- What to produce -
Each line below should be written out again without any change.

Dataset excerpts
—————

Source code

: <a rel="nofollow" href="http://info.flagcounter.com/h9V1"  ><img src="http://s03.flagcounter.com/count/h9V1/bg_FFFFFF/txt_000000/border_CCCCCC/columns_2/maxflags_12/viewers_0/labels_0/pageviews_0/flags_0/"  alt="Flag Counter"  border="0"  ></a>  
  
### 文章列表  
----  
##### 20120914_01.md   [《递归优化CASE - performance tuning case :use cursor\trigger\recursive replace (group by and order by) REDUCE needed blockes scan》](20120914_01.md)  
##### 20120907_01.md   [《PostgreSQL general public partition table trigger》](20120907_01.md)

—————

- Solved problem -
Source code

: <a rel="nofollow" href="http://info.flagcounter.com/h9V1"  ><img src="http://s03.flagcounter.com/count/h9V1/bg_FFFFFF/txt_000000/border_CCCCCC/columns_2/maxflags_12/viewers_0/labels_0/pageviews_0/flags_0/"  alt="Flag Counter"  border="0"  ></a>  
  
### 文章列表  
----  
##### 20120914_01.md   [《递归优化CASE - performance tuning case :use cursor\trigger\recursive replace (group by and order by) REDUCE needed blockes scan》](20120914_01.md)  
##### 20120907_01.md   [《PostgreSQL general public partition table trigger》](20120907_01.md)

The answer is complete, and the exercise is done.